TASK OBJECTIVE:
Word for word, reproduce every line of the data.
____ RECORDS TO PROCESS
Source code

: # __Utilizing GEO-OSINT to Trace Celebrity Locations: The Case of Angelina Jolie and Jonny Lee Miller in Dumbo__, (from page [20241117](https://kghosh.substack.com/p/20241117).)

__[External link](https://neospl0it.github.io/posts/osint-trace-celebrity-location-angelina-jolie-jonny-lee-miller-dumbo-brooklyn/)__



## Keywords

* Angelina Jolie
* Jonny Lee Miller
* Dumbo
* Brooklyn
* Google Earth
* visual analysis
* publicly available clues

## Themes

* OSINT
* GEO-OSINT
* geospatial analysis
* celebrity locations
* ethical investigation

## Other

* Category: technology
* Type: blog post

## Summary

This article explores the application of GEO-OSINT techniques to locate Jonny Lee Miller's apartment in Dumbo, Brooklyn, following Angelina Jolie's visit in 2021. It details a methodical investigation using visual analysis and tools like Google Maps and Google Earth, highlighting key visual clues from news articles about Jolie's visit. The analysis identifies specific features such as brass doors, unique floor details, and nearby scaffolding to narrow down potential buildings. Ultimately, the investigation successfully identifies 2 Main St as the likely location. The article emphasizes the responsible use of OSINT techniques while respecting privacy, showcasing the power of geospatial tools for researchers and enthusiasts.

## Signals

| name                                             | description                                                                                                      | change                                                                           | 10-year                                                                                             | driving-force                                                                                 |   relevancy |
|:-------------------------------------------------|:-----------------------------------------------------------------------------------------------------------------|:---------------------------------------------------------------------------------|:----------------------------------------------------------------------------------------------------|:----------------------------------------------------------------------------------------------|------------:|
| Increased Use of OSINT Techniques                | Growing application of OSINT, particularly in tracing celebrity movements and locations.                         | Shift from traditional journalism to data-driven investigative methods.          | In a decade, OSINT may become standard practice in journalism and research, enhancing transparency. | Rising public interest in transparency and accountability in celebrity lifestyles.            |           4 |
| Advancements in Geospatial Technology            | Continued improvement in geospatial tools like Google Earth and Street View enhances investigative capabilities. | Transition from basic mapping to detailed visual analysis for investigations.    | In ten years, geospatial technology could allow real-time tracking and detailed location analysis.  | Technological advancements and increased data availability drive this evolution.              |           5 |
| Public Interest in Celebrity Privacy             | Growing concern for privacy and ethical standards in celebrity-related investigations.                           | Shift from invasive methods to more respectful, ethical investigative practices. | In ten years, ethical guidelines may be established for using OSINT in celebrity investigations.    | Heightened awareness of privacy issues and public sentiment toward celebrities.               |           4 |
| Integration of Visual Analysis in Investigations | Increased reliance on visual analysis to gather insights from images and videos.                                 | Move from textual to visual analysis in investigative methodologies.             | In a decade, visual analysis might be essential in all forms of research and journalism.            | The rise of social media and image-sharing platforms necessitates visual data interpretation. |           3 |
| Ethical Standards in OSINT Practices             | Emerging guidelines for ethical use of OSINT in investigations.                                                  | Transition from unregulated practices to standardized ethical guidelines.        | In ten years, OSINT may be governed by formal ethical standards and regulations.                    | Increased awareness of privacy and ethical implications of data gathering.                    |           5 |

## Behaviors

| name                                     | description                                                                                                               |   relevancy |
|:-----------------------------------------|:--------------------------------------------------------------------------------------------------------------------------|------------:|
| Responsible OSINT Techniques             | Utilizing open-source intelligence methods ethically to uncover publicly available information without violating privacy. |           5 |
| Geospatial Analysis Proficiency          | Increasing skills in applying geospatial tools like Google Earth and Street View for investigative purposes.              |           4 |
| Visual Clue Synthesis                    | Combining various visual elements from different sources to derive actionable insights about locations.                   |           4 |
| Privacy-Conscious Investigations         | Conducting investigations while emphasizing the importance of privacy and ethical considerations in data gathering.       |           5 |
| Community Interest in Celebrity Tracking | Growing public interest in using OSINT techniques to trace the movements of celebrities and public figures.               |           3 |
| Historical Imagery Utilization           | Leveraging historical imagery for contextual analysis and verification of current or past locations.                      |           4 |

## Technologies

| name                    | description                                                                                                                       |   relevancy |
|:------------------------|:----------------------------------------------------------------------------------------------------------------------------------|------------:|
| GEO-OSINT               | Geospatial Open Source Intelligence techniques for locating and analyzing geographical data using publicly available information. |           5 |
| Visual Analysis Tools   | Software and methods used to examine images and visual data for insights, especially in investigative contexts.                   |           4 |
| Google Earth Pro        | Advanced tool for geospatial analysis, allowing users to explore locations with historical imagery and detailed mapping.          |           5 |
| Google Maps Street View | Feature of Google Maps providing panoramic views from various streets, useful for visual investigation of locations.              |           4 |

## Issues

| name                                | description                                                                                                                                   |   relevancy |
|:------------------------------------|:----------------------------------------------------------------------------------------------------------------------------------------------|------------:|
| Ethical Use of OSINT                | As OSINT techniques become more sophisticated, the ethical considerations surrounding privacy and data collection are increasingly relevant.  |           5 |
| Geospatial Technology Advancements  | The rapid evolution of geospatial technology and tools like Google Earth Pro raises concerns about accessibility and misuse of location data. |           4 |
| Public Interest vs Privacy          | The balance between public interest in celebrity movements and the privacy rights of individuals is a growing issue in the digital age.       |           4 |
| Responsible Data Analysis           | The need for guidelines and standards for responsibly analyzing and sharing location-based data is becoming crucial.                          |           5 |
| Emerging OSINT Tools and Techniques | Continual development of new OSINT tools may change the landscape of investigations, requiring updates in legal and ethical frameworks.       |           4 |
________
SOLUTION BELOW:
Source code

: # __Utilizing GEO-OSINT to Trace Celebrity Locations: The Case of Angelina Jolie and Jonny Lee Miller in Dumbo__, (from page [20241117](https://kghosh.substack.com/p/20241117).)

__[External link](https://neospl0it.github.io/posts/osint-trace-celebrity-location-angelina-jolie-jonny-lee-miller-dumbo-brooklyn/)__



## Keywords

* Angelina Jolie
* Jonny Lee Miller
* Dumbo
* Brooklyn
* Google Earth
* visual analysis
* publicly available clues

## Themes

* OSINT
* GEO-OSINT
* geospatial analysis
* celebrity locations
* ethical investigation

## Other

* Category: technology
* Type: blog post

## Summary

This article explores the application of GEO-OSINT techniques to locate Jonny Lee Miller's apartment in Dumbo, Brooklyn, following Angelina Jolie's visit in 2021. It details a methodical investigation using visual analysis and tools like Google Maps and Google Earth, highlighting key visual clues from news articles about Jolie's visit. The analysis identifies specific features such as brass doors, unique floor details, and nearby scaffolding to narrow down potential buildings. Ultimately, the investigation successfully identifies 2 Main St as the likely location. The article emphasizes the responsible use of OSINT techniques while respecting privacy, showcasing the power of geospatial tools for researchers and enthusiasts.

## Signals

| name                                             | description                                                                                                      | change                                                                           | 10-year                                                                                             | driving-force                                                                                 |   relevancy |
|:-------------------------------------------------|:-----------------------------------------------------------------------------------------------------------------|:---------------------------------------------------------------------------------|:----------------------------------------------------------------------------------------------------|:----------------------------------------------------------------------------------------------|------------:|
| Increased Use of OSINT Techniques                | Growing application of OSINT, particularly in tracing celebrity movements and locations.                         | Shift from traditional journalism to data-driven investigative methods.          | In a decade, OSINT may become standard practice in journalism and research, enhancing transparency. | Rising public interest in transparency and accountability in celebrity lifestyles.            |           4 |
| Advancements in Geospatial Technology            | Continued improvement in geospatial tools like Google Earth and Street View enhances investigative capabilities. | Transition from basic mapping to detailed visual analysis for investigations.    | In ten years, geospatial technology could allow real-time tracking and detailed location analysis.  | Technological advancements and increased data availability drive this evolution.              |           5 |
| Public Interest in Celebrity Privacy             | Growing concern for privacy and ethical standards in celebrity-related investigations.                           | Shift from invasive methods to more respectful, ethical investigative practices. | In ten years, ethical guidelines may be established for using OSINT in celebrity investigations.    | Heightened awareness of privacy issues and public sentiment toward celebrities.               |           4 |
| Integration of Visual Analysis in Investigations | Increased reliance on visual analysis to gather insights from images and videos.                                 | Move from textual to visual analysis in investigative methodologies.             | In a decade, visual analysis might be essential in all forms of research and journalism.            | The rise of social media and image-sharing platforms necessitates visual data interpretation. |           3 |
| Ethical Standards in OSINT Practices             | Emerging guidelines for ethical use of OSINT in investigations.                                                  | Transition from unregulated practices to standardized ethical guidelines.        | In ten years, OSINT may be governed by formal ethical standards and regulations.                    | Increased awareness of privacy and ethical implications of data gathering.                    |           5 |

## Behaviors

| name                                     | description                                                                                                               |   relevancy |
|:-----------------------------------------|:--------------------------------------------------------------------------------------------------------------------------|------------:|
| Responsible OSINT Techniques             | Utilizing open-source intelligence methods ethically to uncover publicly available information without violating privacy. |           5 |
| Geospatial Analysis Proficiency          | Increasing skills in applying geospatial tools like Google Earth and Street View for investigative purposes.              |           4 |
| Visual Clue Synthesis                    | Combining various visual elements from different sources to derive actionable insights about locations.                   |           4 |
| Privacy-Conscious Investigations         | Conducting investigations while emphasizing the importance of privacy and ethical considerations in data gathering.       |           5 |
| Community Interest in Celebrity Tracking | Growing public interest in using OSINT techniques to trace the movements of celebrities and public figures.               |           3 |
| Historical Imagery Utilization           | Leveraging historical imagery for contextual analysis and verification of current or past locations.                      |           4 |

## Technologies

| name                    | description                                                                                                                       |   relevancy |
|:------------------------|:----------------------------------------------------------------------------------------------------------------------------------|------------:|
| GEO-OSINT               | Geospatial Open Source Intelligence techniques for locating and analyzing geographical data using publicly available information. |           5 |
| Visual Analysis Tools   | Software and methods used to examine images and visual data for insights, especially in investigative contexts.                   |           4 |
| Google Earth Pro        | Advanced tool for geospatial analysis, allowing users to explore locations with historical imagery and detailed mapping.          |           5 |
| Google Maps Street View | Feature of Google Maps providing panoramic views from various streets, useful for visual investigation of locations.              |           4 |

## Issues

| name                                | description                                                                                                                                   |   relevancy |
|:------------------------------------|:----------------------------------------------------------------------------------------------------------------------------------------------|------------:|
| Ethical Use of OSINT                | As OSINT techniques become more sophisticated, the ethical considerations surrounding privacy and data collection are increasingly relevant.  |           5 |
| Geospatial Technology Advancements  | The rapid evolution of geospatial technology and tools like Google Earth Pro raises concerns about accessibility and misuse of location data. |           4 |
| Public Interest vs Privacy          | The balance between public interest in celebrity movements and the privacy rights of individuals is a growing issue in the digital age.       |           4 |
| Responsible Data Analysis           | The need for guidelines and standards for responsibly analyzing and sharing location-based data is becoming crucial.                          |           5 |
| Emerging OSINT Tools and Techniques | Continual development of new OSINT tools may change the landscape of investigations, requiring updates in legal and ethical frameworks.       |           4 |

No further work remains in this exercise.